Copenhague (17/08 – 78)

Les enlèvements, les intimidations et le chantage ne sont que quelques-uns des moyens utilisés pour atteindre les quotas d’enrôlement au Tadjikistan.

Lorsque la saison de la conscription arrive au Tadjikistan, les recruteurs militaires commencent à recourir à des mesures désespérées. Retirer les jeunes hommes de la rue dans des actions équivalant à des enlèvements est une pratique courante. Mais ce n’est qu’un début. Pour faire pression sur les communautés afin qu’elles abandonnent leurs fils, les recruteurs couperont l’électricité, arrêteront leurs proches et fermeront les mosquées.

Les levées éligibles tirent au sort pour décider qui sera celui qui se rendra.

La saison de chasse pour les hommes en âge de travailler, qui s’adresse aux personnes âgées de 17 à 27 ans, a lieu deux fois par an. Les hommes sans frères et sœurs et les personnes médicalement inaptes sont exemptés. La campagne d’enrôlement du printemps commence en avril. La peur du recrutement est fondée. Le service militaire dure deux ans et les récits d’horribles abus et de conditions de vie lamentables sont légion. D’innombrables hommes qui ont terminé leur service ont également signalé les effets psychologiques dévastateurs d’une agression sexuelle.

Au Tadjikistan, il est courant de retirer des jeunes hommes de la rue pour des actions équivalant à des enlèvements pendant la période d’enrôlement. Mais ce n’est qu’un début. Pour faire pression sur les communautés afin qu’elles abandonnent leurs fils, les recruteurs couperont l’électricité, arrêteront leurs proches et fermeront les mosquées.

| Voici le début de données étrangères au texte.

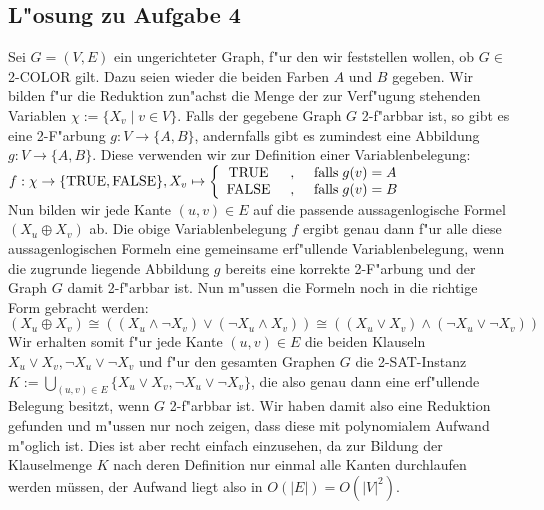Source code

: \documentclass[10pt,oneside,onecolumn,a4paper,german,titlepage]{article}
\begin{document}
\subsection*{L"osung zu Aufgabe 4}
Sei $G = (V,E)$ ein ungerichteter Graph, f"ur den wir feststellen wollen, ob $G \in$
2-COLOR gilt. Dazu seien wieder die beiden Farben $A$ und $B$ gegeben. Wir bilden
f"ur die Reduktion zun"achst die Menge der zur Verf"ugung stehenden Variablen
$\chi := \{X_v \; | \; v \in V\}$. Falls der gegebene Graph $G$ 2-f"arbbar ist, so
gibt es eine 2-F"arbung $g: V \to \{A,B\}$, andernfalls gibt es zumindest eine
Abbildung $g: V \to \{A,B\}$. Diese verwenden wir zur Definition einer
Variablenbelegung:\\[4pt]
$f: \chi \to \{\mbox{TRUE},\mbox{FALSE}\}, X_v \mapsto
\left\{\begin{array}{c@{\hspace{0.5cm},\hspace{0.5cm}}l}
\mbox{TRUE} & \mbox{falls} \; g(v) = A\\
\mbox{FALSE} & \mbox{falls} \; g(v) = B
\end{array}\right.$\\[4pt]
Nun bilden wir jede Kante $(u,v) \in E$ auf die passende aussagenlogische Formel
$(X_u \oplus X_v)$ ab. Die obige Variablenbelegung $f$ ergibt genau dann f"ur alle
diese aussagenlogischen Formeln eine gemeinsame erf"ullende Variablenbelegung, wenn
die zugrunde liegende Abbildung $g$ bereits eine korrekte 2-F"arbung und der Graph
$G$ damit 2-f"arbbar ist. Nun m"ussen die Formeln noch in die richtige Form gebracht
werden:\\[4pt]
$(X_u \oplus X_v) \cong ((X_u \wedge \neg X_v) \vee (\neg X_u \wedge X_v)) \cong
((X_u \vee X_v) \wedge (\neg X_u \vee \neg X_v))$\\[4pt]
Wir erhalten somit f"ur jede Kante $(u,v) \in E$ die beiden Klauseln $X_u \vee X_v,
\neg X_u \vee \neg X_v$ und f"ur den gesamten Graphen $G$ die 2-SAT-Instanz
$K := \bigcup\limits_{(u,v) \in E} \{X_u \vee X_v,\neg X_u \vee \neg X_v\}$, die
also genau dann eine erf"ullende Belegung besitzt, wenn $G$ 2-f"arbbar ist. Wir haben
damit also eine Reduktion gefunden und m"ussen nur noch zeigen, dass diese mit
polynomialem Aufwand m"oglich ist. Dies ist aber recht einfach einzusehen, da zur
Bildung der Klauselmenge $K$ nach deren Definition nur einmal alle Kanten durchlaufen
werden müssen, der Aufwand liegt also in $O(|E|) = O(|V|^2)$.
\end{document}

Mustafo, un jeune de 16 ans originaire de Douchanbé, a déclaré qu’il avait pris l’habitude de porter son acte de naissance et ses papiers de son école pour prouver aux recruteurs qu’il étudiait toujours.

Il a des raisons d’être nerveux. « [À une occasion], j’étais dans mes vêtements habituels au marché, ma mère m’avait envoyé faire les courses. Deux hommes sont venus vers moi et m’ont salué. J’ai réagi calmement, ne me doutant de rien. Ensuite, ils m’ont attrapé par la ceinture et ont essayé de me faire monter dans leur voiture. Ce n’est qu’une fois dans la voiture que j’ai réalisé que j’étais en train d’être enrôlé dans l’armée. Leur dire que j’étais encore à l’école n’a eu aucun effet sur eux », a déclaré Mustafo.

Mustafo a eu de la chance de ne pas se voir confisquer son téléphone. Dès qu’il le put, il appela son père. « Mon père est venu au bureau de recrutement avec un acte de naissance. Mais ils ne l’ont pas cru. Ils ont exigé un certificat de mon école et du directeur de notre mahalla (quartier) locale. Ce n’est qu’une fois que mon père a apporté tous les documents qu’ils m’ont laissé partir », a-t-il déclaré.

Les chiffres exacts sur le nombre de jeunes hommes enrôlés ne sont pas rendus publics. Toutefois, les responsables locaux seront parfois en compétition pour déterminer qui aura réussi à atteindre ses quotas le plus tôt possible.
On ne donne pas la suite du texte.